Dated June 17, 1932.
Signed in red ink Katharine Hepburn, in blue ink Leland Hayward and Frank Joyce and in black ink Myron Selznick and initialed by all four as well. TOGETHER WITH: supporting documents including two typescript letters on blue Leland Hayward stationery to Miss Hepburn's father, one signed in blue ink Katharine Hepburn and in red ink Leland Hayward; three additional typescript letters regarding the contract, one from Miss Hepburn's father to Hayward, two on American Play Company stationery; and a typescript list of the artists, writers and directors represented by the American Play Company. Contract 14-1/2 x 9 inches. Management Contract between Hepburn and Leland Hayward. Contract attached to a light blue back cover. allowing "...[their] corporation to represent [her] as [her] manager and personal representative..." Item #100114
Leland Hayward discovered Katharine Hepburn while she was playing the part of an Amazon queen in "The Warrior's Husband" at the Morosco Theater in New York City.

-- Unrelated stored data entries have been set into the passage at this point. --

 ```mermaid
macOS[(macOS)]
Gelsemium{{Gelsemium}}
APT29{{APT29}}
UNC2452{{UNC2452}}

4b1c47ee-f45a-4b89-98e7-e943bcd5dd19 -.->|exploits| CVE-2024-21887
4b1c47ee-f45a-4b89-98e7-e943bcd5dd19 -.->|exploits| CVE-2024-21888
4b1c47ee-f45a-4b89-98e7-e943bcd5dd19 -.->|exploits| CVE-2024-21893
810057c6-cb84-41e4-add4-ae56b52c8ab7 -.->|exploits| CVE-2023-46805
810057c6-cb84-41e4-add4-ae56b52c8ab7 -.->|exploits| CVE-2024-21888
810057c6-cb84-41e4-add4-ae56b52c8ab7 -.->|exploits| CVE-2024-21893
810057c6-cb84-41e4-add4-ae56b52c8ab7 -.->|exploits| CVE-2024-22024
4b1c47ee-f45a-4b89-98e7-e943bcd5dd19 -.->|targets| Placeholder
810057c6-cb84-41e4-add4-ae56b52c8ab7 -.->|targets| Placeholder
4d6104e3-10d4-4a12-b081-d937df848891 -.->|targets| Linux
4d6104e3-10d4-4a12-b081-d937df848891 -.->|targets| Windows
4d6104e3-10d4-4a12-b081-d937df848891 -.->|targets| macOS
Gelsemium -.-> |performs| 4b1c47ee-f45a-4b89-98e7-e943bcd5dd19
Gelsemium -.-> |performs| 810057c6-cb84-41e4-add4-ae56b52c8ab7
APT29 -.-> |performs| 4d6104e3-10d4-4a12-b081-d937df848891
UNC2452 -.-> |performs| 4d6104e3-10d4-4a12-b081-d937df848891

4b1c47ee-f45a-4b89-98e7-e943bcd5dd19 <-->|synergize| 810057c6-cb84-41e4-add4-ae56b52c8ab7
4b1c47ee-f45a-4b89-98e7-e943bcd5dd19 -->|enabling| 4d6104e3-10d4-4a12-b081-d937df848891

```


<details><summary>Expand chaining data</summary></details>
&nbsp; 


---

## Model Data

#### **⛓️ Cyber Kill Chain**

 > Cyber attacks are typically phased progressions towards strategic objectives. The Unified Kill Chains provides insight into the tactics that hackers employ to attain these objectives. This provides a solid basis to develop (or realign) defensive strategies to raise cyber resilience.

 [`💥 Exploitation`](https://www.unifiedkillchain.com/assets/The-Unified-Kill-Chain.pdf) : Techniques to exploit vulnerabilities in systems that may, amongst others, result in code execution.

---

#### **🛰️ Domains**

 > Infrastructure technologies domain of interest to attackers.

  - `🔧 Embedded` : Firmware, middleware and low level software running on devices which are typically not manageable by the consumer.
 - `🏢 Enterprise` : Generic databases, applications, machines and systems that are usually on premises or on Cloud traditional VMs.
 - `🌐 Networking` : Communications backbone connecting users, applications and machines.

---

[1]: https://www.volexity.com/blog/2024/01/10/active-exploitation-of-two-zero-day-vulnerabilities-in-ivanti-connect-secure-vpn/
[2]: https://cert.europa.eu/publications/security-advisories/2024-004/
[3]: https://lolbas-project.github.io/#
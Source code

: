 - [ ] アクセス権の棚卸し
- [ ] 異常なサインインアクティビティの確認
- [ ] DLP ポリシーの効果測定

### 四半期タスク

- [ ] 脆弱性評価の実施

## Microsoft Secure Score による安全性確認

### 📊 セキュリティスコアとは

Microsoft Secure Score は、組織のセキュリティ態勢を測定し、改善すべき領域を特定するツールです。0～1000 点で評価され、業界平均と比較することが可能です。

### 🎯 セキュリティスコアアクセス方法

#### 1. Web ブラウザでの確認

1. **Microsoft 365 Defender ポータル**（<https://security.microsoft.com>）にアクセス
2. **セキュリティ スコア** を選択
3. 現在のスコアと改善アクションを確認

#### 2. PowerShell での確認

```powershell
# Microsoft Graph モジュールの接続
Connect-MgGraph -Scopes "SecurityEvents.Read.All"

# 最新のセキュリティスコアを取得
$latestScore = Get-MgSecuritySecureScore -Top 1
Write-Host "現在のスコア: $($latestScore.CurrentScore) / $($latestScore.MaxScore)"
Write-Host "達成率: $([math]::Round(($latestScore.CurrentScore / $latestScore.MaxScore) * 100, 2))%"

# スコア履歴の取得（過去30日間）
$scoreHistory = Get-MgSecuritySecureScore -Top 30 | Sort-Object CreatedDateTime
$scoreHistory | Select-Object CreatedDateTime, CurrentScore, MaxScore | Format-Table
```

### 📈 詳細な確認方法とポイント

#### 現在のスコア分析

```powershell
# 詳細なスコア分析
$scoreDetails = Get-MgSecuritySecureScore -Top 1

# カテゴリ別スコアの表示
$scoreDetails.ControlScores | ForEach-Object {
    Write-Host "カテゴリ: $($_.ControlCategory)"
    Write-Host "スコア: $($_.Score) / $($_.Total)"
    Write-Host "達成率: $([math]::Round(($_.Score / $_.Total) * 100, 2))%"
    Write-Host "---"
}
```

Hayward felt Miss Hepburn had a star quality and after much pursuing and negotiating, she agreed to be represented. Anne Edwards, in her 1986 biography of Hepburn, tells the story of what happened next: "[Hayward] talked to Paramount Studios about [Hepburn] and they made a small offer for her services. Kate turned them down. From childhood she had loved films. But to go to Hollywood as a mere starlet, a contract player, would never do. She insisted Leland Hayward set fifteen hundred dollars a week as her price, believing a studio would not be likely to pay such a price for a relative beginner unless they intended to make that person an important player. R.K.O. picked up the bait and asked her to take a screen test ... As fate would have it, David O. Selznick was struggling with the casting of the film version of Clemence Dane’s "A Bill of Divorcement" … Hayward got word of the problem and convinced [director George] Cukor to see Kate’s test. Cukor was stunned … 'She’ll be greater than Garbo' … On June 30, [Hepburn] received a telegram from Leland Hayward telling her that not only would R.K.O. meet her fifteen-hundred-dollar-a-week demand, she was to leave for California on Sunday to appear opposite John Barrymore…" (Katharine Hepburn: A Remarkable Woman pp 78-80). Hepburn and Hayward soon after began an affair that would last four years–– the first of many for both.